In fact, the rise of the Internet in business has created a new breed of ‘online entrepreneur’ where the next generation of Richard Bransons and Alan Sugars is just as likely to be your next door neighbour’s fifteen-year-old son or daughter, busily building a billion dollar social networking or auction website from their bedroom.
The steady and significant rise in house prices in recent years has created considerable wealth for many from an investment that they would usually have made anyway. With a growing number of people now suffering from the correction and downturn in the housing market, many are looking for other ways to ensure their financial security. With significant falls on the Stock Exchange and low interest rates for savers, many people are now looking to other ways to make money and safeguard their future wealth.
This trend can also be explained by the average person being far more concerned with the issue of control of their financial destiny than in days gone by. The idea of a job for life, even a job for five years, is alien to the present generation; and with little faith in the provision of state and private pensions, there is a strong feeling that if you want a secure financial future then you have to take control of it yourself. Instead of being tied directly to the rise and fall of the property, equity or bond market, why not start your own business concern and be your own boss, keeping all of what you are worth and not the fraction that you are paid as an employee?
Enterprise is, however, about more than just leaping feet first into self-employment. In fact, quite the opposite is true, in that the principles of enterprise can be applied just as successfully in the employed sphere as when running your own business. For example, in my corporate sales and motivational training, I often tell individual salespeople to treat their desk like their own business, not just somewhere they ‘clock in and clock out’ each day. Becoming an entrepreneur is very much about attaining a mindset and developing an approach to business that puts you firmly in control of your future and financial rewards. Therefore, there is much to learn from the concept of enterprise without having to necessarily become a fully-fledged, full time entrepreneur yourself.
For clients of one of my businesses, it is financial trading that has become the entrepreneurial component of their financial plan. Whether full time in place of their job or part time for additional income, like myself, this is the entrepreneurial side of their wealth-generating activities, the part they control themselves both in terms of effort expended and gains made.
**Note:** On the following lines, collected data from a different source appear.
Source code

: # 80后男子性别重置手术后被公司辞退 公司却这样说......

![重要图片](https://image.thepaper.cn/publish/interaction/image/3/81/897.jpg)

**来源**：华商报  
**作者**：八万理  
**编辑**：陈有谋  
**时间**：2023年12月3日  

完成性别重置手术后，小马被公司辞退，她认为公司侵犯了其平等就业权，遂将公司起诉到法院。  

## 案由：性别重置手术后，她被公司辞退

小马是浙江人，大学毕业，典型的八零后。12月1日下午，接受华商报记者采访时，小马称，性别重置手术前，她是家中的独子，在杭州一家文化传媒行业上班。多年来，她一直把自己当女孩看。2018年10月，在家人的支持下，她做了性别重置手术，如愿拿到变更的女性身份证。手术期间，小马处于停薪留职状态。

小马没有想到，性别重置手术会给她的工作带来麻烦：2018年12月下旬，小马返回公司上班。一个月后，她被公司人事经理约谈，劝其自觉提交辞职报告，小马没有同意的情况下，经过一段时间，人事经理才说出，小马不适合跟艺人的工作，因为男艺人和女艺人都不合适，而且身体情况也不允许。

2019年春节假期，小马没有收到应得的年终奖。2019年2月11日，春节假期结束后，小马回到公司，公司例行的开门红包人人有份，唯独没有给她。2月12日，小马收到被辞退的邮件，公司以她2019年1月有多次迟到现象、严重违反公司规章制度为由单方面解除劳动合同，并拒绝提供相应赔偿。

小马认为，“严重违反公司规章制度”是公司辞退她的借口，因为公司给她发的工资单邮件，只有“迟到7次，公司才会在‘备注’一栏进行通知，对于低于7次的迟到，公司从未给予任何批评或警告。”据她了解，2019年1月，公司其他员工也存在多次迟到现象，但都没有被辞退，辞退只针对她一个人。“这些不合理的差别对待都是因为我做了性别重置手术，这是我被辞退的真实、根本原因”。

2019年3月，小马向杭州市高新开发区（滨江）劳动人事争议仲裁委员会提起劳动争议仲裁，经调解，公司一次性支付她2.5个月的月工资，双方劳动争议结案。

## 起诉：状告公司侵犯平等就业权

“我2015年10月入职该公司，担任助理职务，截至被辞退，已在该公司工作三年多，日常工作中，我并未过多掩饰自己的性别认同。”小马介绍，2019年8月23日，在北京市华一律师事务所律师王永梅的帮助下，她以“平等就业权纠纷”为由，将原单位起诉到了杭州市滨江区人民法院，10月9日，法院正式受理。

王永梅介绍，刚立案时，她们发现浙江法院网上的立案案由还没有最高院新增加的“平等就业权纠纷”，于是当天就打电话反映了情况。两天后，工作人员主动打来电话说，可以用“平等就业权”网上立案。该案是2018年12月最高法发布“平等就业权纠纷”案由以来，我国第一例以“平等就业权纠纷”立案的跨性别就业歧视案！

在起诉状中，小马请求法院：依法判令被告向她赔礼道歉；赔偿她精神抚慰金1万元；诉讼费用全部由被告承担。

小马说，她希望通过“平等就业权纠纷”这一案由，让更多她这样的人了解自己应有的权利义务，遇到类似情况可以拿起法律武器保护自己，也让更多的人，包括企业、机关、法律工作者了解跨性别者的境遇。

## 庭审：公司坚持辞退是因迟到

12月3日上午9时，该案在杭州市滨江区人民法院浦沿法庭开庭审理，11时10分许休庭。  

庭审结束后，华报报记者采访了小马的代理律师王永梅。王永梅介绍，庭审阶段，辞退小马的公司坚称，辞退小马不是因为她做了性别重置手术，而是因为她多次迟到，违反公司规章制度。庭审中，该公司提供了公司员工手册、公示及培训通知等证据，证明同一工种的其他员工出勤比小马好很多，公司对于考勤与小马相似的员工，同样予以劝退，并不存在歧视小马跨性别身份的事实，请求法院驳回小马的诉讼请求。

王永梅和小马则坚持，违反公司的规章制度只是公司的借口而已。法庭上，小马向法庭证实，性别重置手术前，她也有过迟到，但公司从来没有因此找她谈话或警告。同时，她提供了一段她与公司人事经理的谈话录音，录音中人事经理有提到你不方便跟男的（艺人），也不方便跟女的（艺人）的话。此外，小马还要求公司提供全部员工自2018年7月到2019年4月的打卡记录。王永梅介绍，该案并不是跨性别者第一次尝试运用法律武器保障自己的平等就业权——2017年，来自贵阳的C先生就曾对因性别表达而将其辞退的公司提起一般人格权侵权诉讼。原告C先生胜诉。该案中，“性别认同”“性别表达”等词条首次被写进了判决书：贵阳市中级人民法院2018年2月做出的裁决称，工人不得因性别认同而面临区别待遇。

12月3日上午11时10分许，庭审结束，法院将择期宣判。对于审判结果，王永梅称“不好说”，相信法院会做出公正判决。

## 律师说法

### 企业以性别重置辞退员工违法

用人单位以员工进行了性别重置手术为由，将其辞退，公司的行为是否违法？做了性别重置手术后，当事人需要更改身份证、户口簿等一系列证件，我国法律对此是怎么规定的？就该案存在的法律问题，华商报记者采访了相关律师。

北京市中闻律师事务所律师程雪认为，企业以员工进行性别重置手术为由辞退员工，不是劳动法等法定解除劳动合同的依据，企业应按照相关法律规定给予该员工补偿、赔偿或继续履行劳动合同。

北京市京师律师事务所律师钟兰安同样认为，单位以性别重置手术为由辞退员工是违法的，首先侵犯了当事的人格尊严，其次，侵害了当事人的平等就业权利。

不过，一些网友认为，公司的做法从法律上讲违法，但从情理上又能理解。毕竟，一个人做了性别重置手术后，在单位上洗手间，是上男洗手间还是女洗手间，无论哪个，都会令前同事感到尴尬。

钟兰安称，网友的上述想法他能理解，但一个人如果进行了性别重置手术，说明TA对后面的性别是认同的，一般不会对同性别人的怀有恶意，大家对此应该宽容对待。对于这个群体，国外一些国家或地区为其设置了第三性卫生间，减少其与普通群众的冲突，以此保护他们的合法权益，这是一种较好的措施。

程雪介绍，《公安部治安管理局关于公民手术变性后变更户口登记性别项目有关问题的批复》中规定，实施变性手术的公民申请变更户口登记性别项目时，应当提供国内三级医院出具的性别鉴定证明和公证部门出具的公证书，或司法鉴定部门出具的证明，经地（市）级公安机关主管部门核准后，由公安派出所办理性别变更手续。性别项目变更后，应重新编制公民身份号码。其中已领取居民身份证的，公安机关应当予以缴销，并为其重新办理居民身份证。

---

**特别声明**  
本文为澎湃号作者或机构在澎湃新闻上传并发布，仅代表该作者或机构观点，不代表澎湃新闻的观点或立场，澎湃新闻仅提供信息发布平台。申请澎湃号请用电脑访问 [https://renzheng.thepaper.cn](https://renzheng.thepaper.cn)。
Of course, just like in rock ‘n’ roll, the reality can be very different from the stage image. Entrepreneurs like myself know there can be a fair share of heartbreaks, sleepless nights and downright failures before success is achieved and even then, one faces the constant battle to maintain this success in the face of competition and the ever-shifting marketplace. However, I think my energy when I present and coach gives away the fact that I am passionate about being an entrepreneur and would not want to be in business any other way.
So, if enterprise is the new rock ‘n’ roll then make sure you have the strategy in place to be more than a ‘one hit wonder’ in your chosen business and instead enjoy the long term success of being a genuine star in your field!